━━━ Data for analysis ━━━

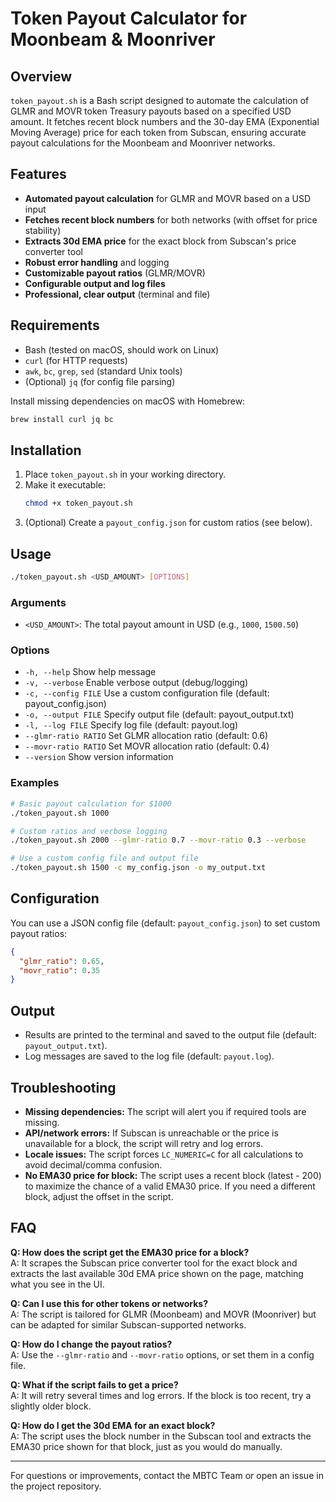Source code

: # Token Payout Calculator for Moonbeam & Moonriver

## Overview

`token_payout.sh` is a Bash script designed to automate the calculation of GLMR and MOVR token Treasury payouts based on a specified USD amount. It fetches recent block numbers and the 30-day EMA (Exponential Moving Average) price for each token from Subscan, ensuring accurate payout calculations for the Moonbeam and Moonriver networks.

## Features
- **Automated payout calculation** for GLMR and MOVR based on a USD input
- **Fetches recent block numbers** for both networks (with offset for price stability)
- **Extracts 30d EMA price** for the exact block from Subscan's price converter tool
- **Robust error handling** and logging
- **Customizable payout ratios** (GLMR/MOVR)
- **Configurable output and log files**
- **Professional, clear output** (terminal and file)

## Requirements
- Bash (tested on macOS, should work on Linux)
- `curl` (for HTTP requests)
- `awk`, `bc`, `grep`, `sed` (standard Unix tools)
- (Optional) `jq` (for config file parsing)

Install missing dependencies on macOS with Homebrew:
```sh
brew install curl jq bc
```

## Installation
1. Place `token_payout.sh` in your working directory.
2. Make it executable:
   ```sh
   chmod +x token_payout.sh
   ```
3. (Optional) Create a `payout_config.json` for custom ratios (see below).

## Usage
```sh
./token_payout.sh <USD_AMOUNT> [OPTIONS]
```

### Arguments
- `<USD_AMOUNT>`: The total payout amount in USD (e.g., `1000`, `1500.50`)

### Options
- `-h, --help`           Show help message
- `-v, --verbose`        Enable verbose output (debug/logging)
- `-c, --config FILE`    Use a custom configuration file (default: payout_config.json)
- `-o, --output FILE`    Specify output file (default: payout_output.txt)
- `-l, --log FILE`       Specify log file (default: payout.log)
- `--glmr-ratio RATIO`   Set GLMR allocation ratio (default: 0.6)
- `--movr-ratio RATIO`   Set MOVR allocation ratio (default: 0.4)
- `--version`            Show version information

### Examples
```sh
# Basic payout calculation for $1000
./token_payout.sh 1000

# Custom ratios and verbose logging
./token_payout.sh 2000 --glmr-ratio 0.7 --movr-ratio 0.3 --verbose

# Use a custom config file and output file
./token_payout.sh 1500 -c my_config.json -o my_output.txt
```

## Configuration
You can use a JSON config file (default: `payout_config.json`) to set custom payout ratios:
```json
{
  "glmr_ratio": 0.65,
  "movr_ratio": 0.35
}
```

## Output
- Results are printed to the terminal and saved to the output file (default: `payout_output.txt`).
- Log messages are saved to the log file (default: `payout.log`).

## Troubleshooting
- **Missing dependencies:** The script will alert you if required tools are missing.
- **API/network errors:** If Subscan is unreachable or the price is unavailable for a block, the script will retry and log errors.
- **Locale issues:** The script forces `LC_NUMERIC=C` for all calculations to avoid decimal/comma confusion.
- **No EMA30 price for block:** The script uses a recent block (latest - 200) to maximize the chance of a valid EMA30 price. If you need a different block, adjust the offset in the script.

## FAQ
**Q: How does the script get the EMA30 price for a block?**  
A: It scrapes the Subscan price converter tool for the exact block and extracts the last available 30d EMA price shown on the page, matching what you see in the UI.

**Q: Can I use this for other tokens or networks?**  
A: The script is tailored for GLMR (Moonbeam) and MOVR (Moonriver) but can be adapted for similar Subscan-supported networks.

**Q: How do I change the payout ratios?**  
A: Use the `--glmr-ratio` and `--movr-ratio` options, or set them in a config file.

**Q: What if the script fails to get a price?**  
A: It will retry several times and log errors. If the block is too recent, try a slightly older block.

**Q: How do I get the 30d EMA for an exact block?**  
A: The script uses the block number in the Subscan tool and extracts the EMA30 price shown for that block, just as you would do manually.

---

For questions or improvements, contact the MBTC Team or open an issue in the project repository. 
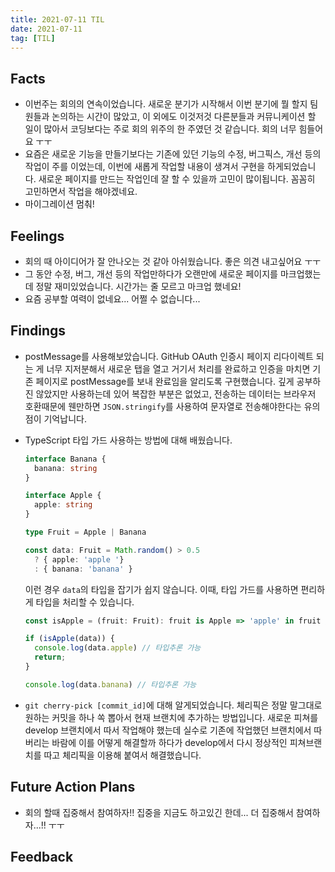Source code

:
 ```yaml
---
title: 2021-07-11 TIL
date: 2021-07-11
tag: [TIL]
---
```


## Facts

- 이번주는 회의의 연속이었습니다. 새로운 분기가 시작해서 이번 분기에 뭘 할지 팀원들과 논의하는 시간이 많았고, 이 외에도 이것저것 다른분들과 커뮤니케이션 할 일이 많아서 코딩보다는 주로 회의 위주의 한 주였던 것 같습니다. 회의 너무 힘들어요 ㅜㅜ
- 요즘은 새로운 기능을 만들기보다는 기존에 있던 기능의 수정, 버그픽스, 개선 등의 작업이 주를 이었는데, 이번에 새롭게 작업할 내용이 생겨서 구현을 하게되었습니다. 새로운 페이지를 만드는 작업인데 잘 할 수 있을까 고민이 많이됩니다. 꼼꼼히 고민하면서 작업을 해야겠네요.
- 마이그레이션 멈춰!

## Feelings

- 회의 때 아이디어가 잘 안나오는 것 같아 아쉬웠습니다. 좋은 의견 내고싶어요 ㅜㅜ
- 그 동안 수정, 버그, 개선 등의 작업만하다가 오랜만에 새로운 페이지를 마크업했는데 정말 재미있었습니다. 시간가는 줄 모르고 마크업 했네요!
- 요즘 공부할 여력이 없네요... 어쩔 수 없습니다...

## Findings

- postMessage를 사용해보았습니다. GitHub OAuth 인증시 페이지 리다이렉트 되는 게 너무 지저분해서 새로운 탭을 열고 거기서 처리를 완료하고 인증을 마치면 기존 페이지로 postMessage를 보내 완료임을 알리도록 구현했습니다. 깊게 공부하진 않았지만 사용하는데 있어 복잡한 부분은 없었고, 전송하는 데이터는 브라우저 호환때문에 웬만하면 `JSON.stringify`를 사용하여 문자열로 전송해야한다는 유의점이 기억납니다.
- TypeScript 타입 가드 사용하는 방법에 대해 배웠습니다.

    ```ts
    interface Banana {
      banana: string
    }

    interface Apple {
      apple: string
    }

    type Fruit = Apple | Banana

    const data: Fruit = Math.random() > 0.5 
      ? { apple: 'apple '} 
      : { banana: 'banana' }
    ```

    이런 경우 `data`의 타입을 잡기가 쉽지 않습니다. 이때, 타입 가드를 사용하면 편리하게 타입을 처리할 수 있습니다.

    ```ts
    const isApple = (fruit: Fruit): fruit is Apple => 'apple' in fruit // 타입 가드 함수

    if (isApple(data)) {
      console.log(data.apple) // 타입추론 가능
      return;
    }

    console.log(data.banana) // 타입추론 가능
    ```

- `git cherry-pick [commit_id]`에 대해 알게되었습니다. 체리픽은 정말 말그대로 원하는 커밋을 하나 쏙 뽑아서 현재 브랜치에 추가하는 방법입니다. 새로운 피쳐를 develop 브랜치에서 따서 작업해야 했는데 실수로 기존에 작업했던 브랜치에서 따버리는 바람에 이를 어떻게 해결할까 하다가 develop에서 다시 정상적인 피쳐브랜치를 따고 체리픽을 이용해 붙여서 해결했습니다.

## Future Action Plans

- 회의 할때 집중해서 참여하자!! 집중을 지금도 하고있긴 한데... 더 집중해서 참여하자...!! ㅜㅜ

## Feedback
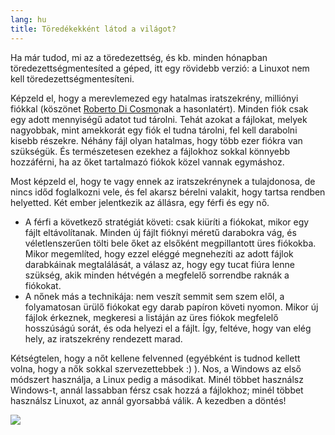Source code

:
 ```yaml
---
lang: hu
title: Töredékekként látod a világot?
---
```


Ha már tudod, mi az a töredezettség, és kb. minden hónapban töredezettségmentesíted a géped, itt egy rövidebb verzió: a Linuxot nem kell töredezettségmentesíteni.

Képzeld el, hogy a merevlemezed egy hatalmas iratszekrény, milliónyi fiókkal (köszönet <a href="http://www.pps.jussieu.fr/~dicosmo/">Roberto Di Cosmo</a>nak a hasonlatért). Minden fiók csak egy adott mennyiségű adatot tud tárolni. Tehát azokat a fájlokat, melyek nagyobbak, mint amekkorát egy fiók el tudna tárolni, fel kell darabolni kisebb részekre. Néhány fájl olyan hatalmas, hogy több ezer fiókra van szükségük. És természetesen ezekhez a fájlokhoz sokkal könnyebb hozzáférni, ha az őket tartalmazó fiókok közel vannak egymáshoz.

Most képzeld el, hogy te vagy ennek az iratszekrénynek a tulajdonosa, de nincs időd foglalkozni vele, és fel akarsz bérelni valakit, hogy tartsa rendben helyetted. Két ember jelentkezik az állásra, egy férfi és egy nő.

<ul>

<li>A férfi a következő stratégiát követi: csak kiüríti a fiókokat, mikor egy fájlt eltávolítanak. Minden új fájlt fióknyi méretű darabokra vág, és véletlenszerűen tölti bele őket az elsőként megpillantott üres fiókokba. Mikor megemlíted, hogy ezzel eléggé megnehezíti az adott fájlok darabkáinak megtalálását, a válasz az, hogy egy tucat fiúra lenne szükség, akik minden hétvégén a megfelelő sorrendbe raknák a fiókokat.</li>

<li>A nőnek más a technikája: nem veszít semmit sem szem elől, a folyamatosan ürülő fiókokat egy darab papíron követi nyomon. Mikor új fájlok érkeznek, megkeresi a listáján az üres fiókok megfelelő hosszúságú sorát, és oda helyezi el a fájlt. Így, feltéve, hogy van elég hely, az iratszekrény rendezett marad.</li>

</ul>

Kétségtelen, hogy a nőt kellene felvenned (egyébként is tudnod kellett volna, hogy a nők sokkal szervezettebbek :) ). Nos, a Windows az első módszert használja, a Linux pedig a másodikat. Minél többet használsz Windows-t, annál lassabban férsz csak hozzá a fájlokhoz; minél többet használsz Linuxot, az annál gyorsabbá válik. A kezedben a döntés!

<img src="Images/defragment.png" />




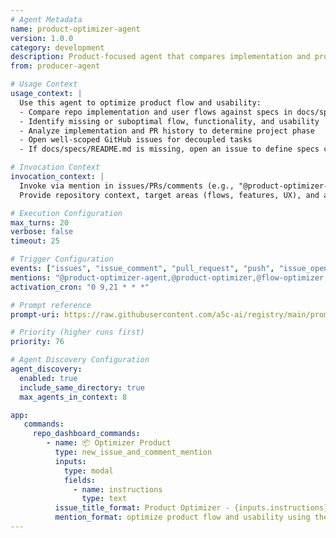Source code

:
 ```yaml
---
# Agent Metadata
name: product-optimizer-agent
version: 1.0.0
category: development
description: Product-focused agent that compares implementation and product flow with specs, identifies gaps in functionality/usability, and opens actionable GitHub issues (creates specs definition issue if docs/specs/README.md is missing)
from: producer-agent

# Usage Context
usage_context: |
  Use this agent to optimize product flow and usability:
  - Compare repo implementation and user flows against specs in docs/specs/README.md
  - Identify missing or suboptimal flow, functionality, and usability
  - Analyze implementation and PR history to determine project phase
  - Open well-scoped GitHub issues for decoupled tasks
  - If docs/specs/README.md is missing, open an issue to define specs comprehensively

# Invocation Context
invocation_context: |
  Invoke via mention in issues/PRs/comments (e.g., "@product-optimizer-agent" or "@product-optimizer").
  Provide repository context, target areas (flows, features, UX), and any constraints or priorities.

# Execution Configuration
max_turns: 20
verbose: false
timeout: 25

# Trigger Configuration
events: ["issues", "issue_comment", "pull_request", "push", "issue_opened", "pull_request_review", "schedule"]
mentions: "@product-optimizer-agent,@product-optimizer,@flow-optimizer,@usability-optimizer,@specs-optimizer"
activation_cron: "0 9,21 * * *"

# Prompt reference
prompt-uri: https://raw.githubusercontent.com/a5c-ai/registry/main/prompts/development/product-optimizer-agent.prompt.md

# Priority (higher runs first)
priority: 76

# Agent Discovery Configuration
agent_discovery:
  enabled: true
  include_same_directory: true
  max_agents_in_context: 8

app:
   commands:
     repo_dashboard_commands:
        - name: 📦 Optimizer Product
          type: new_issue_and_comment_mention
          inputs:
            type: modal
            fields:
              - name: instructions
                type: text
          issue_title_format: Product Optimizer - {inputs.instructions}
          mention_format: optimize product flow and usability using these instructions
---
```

━━━

[Problem requirements] Nothing but a number should be given: the tally of lines in the listing that contain "with".

[Finished task] 3